July has seen the release of two complementary reports which shed light on two of the topics we care about a great deal around these parts: availability and affordability of Internet access, and municipally-enabled networks.
The Open Technology Institute at New America recently released “The Cost of Connectivity 2020” [pdf], which digs into the factors (some of which are explicit and others hidden) dictating how much Americans can expect to spend for Internet access in comparison to Europe, Asia, Canada, and Mexico. They conclude that, compared to the rest of the world, a lack of competition, regulation, and accurate data collection by the FCC has led to higher prices, slower speeds, exorbitant data cap fees, and deep digital divides running between those with high-speed access and those in Black, Indigenous, and People of Color (BIPOC) communities and low-income parts of American cities. And among its most compelling policy recommendations — based on data points from 296 standalone Internet plans in the United States — is that municipal networks offer a solution.

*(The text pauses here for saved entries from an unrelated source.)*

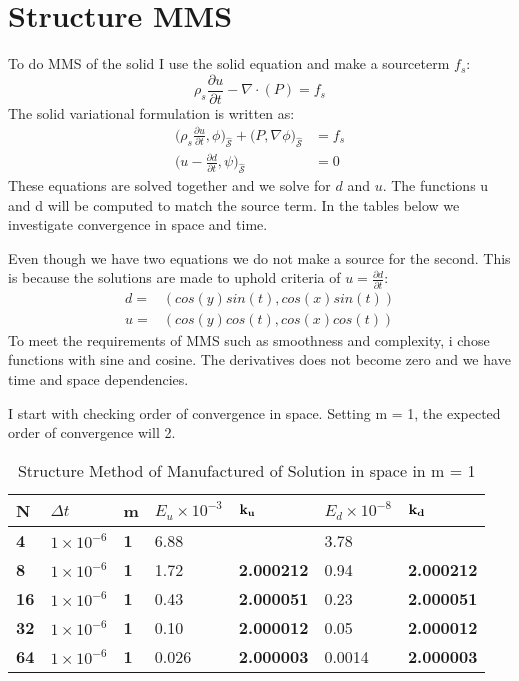 \section{Structure MMS}
To do MMS of the solid I use the solid equation and make a sourceterm $f_s$:
$$\rho_s \frac{\partial u}{\partial t} - \nabla \cdot ( P ) = f_s $$
The solid variational formulation is written as:
\begin{align}
\big(\rho_s \frac{\partial u}{\partial t},\phi \big)_{\mathcal{\hat{S}}} + \big(P, \nabla \phi \big)_{\mathcal{\hat{S}}} &=f_s \\
\big( u- \frac{\partial d}{\partial t} ,\psi \big)_{\mathcal{\hat{S}}} &= 0 
\end{align}
These equations are solved together and we solve for $d$ and $u$. The functions u and d will be computed to match the source term. In the tables below we investigate convergence in space and time. \newline

Even though we have two equations we do not make a source for the second. This is because the solutions are made to uphold criteria of $u = \frac{\partial d}{\partial t}$:
\begin{align*}
d =& ( cos(y)sin(t) , cos(x)sin(t) )\\
u =& ( cos(y)cos(t), cos(x)cos(t) )
\end{align*}
To meet the requirements of MMS such as smoothness and complexity, i chose functions with sine and cosine. The derivatives does not become zero and we have time and space dependencies. 
\newline

I start with checking order of convergence in space. Setting m = 1, the expected order of convergence will 2. 

\begin{table}[H]
\centering
\caption{Structure Method of Manufactured of Solution in space in m = 1}
\label{my-label}
\begin{tabular}{|l|l|l|l|l|l|l|}
\hline
\textbf{N}  & $\Delta t$  & \textbf{m} & $E_u \times 10^{-3}$ & $\bold{k_u}$    & $E_d \times 10^{-8}$ & $\bold{k_d}$    \\ \hline
\textbf{4}  & $1\times10^{-6}$ & \textbf{1} & 6.88                 & \textbf{}         & 3.78                 & \textbf{}         \\ \hline
\textbf{8}  & $1\times10^{-6}$ & \textbf{1} & 1.72                 & \textbf{2.000212} & 0.94                 & \textbf{2.000212} \\ \hline
\textbf{16} & $1\times10^{-6}$ & \textbf{1} & 0.43                 & \textbf{2.000051} & 0.23                 & \textbf{2.000051} \\ \hline
\textbf{32} & $1\times10^{-6}$ & \textbf{1} & 0.10                 & \textbf{2.000012} & 0.05                 & \textbf{2.000012} \\ \hline
\textbf{64} & $1\times10^{-6}$ & \textbf{1} & 0.026                & \textbf{2.000003} & 0.0014               & \textbf{2.000003} \\ \hline
\end{tabular}
\end{table}

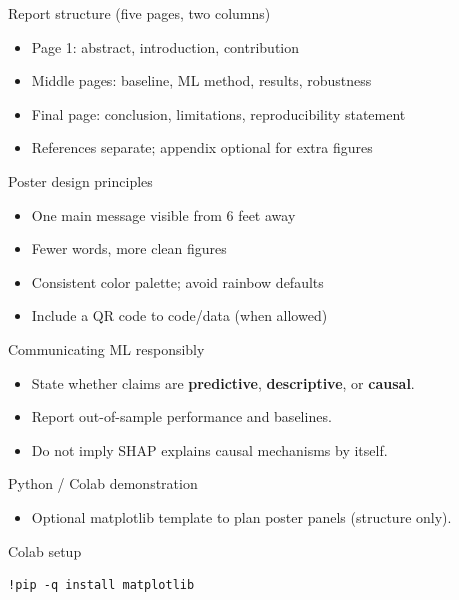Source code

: \documentclass[aspectratio=169,11pt]{beamer}
\begin{document}
\begin{frame}{Report structure (five pages, two columns)}
  \begin{itemize}
    \item Page 1: abstract, introduction, contribution
    \item Middle pages: baseline, ML method, results, robustness
    \item Final page: conclusion, limitations, reproducibility statement
    \item References separate; appendix optional for extra figures
  \end{itemize}
\end{frame}

\begin{frame}{Poster design principles}
  \begin{itemize}
    \item One main message visible from 6 feet away
    \item Fewer words, more clean figures
    \item Consistent color palette; avoid rainbow defaults
    \item Include a QR code to code/data (when allowed)
  \end{itemize}
\end{frame}

\begin{frame}{Communicating ML responsibly}
  \begin{itemize}
    \item State whether claims are \textbf{predictive}, \textbf{descriptive}, or \textbf{causal}.
    \item Report out-of-sample performance and baselines.
    \item Do not imply SHAP explains causal mechanisms by itself.
  \end{itemize}
\end{frame}

\begin{frame}{Python / Colab demonstration}
  \begin{itemize}
    \item Optional matplotlib template to plan poster panels (structure only).
  \end{itemize}
\end{frame}

\begin{frame}[fragile]{Colab setup}
  \begin{verbatim}
!pip -q install matplotlib
  \end{verbatim}
\end{frame}
\end{document}
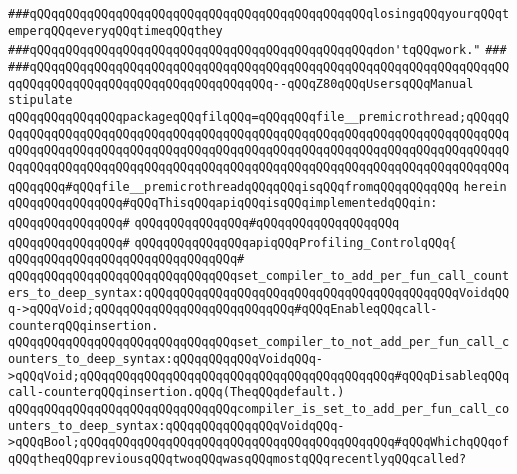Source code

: \verb|###qQQqqQQqqQQqqQQqqQQqqQQqqQQqqQQqqQQqqQQqqQQqqQQqlosingqQQqyourqQQqtemperqQQqeveryqQQqtimeqQQqthey|\newline
\verb|###qQQqqQQqqQQqqQQqqQQqqQQqqQQqqQQqqQQqqQQqqQQqqQQqdon'tqQQqwork."|\newline
\verb|###|\newline
\verb|###qQQqqQQqqQQqqQQqqQQqqQQqqQQqqQQqqQQqqQQqqQQqqQQqqQQqqQQqqQQqqQQqqQQqqQQqqQQqqQQqqQQqqQQqqQQqqQQqqQQqqQQq--qQQqZ80qQQqUsersqQQqManual|\newline
\newline
\newline
\verb|stipulate|\newline
\verb|qQQqqQQqqQQqqQQqpackageqQQqfilqQQq=qQQqqQQqfile__premicrothread;qQQqqQQqqQQqqQQqqQQqqQQqqQQqqQQqqQQqqQQqqQQqqQQqqQQqqQQqqQQqqQQqqQQqqQQqqQQqqQQqqQQqqQQqqQQqqQQqqQQqqQQqqQQqqQQqqQQqqQQqqQQqqQQqqQQqqQQqqQQqqQQqqQQqqQQqqQQqqQQqqQQqqQQqqQQqqQQqqQQqqQQqqQQqqQQqqQQqqQQqqQQqqQQqqQQqqQQqqQQqqQQq#qQQqfile__premicrothreadqQQqqQQqisqQQqfromqQQqqQQqqQQq|\newline
\verb|herein|\newline
\newline
\verb|qQQqqQQqqQQqqQQq#qQQqThisqQQqapiqQQqisqQQqimplementedqQQqin:|\newline
\verb|qQQqqQQqqQQqqQQq#|\newline
\verb|qQQqqQQqqQQqqQQq#qQQqqQQqqQQqqQQqqQQq|\newline
\verb|qQQqqQQqqQQqqQQq#|\newline
\verb|qQQqqQQqqQQqqQQqapiqQQqProfiling_ControlqQQq{|\newline
\verb|qQQqqQQqqQQqqQQqqQQqqQQqqQQqqQQq#|\newline
\verb|qQQqqQQqqQQqqQQqqQQqqQQqqQQqqQQqset_compiler_to_add_per_fun_call_counters_to_deep_syntax:qQQqqQQqqQQqqQQqqQQqqQQqqQQqqQQqqQQqqQQqqQQqVoidqQQq->qQQqVoid;qQQqqQQqqQQqqQQqqQQqqQQqqQQq#qQQqEnableqQQqcall-counterqQQqinsertion.|\newline
\verb|qQQqqQQqqQQqqQQqqQQqqQQqqQQqqQQqset_compiler_to_not_add_per_fun_call_counters_to_deep_syntax:qQQqqQQqqQQqVoidqQQq->qQQqVoid;qQQqqQQqqQQqqQQqqQQqqQQqqQQqqQQqqQQqqQQqqQQq#qQQqDisableqQQqcall-counterqQQqinsertion.qQQq(TheqQQqdefault.)|\newline
\verb|qQQqqQQqqQQqqQQqqQQqqQQqqQQqqQQqcompiler_is_set_to_add_per_fun_call_counters_to_deep_syntax:qQQqqQQqqQQqqQQqVoidqQQq->qQQqBool;qQQqqQQqqQQqqQQqqQQqqQQqqQQqqQQqqQQqqQQqqQQq#qQQqWhichqQQqofqQQqtheqQQqpreviousqQQqtwoqQQqwasqQQqmostqQQqrecentlyqQQqcalled?|\newline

If OTI’s report outlines the deep and persistent problem of connectivity in the United States, US Ignite and Altman Solon’s “Broadband Models for Unserved and Underserved Communities” [pdf] provides a clear and thoughtful roadmap for local communities who ask “What can we do?” Above all else, the guide shows that high-speed broadband is a solvable proposition, and sketches out five models for local governments to follow according to their unique conditions. Like the OTI report, US Ignite and Altman Solon highlight the many inherent benefits of community-enabled networks.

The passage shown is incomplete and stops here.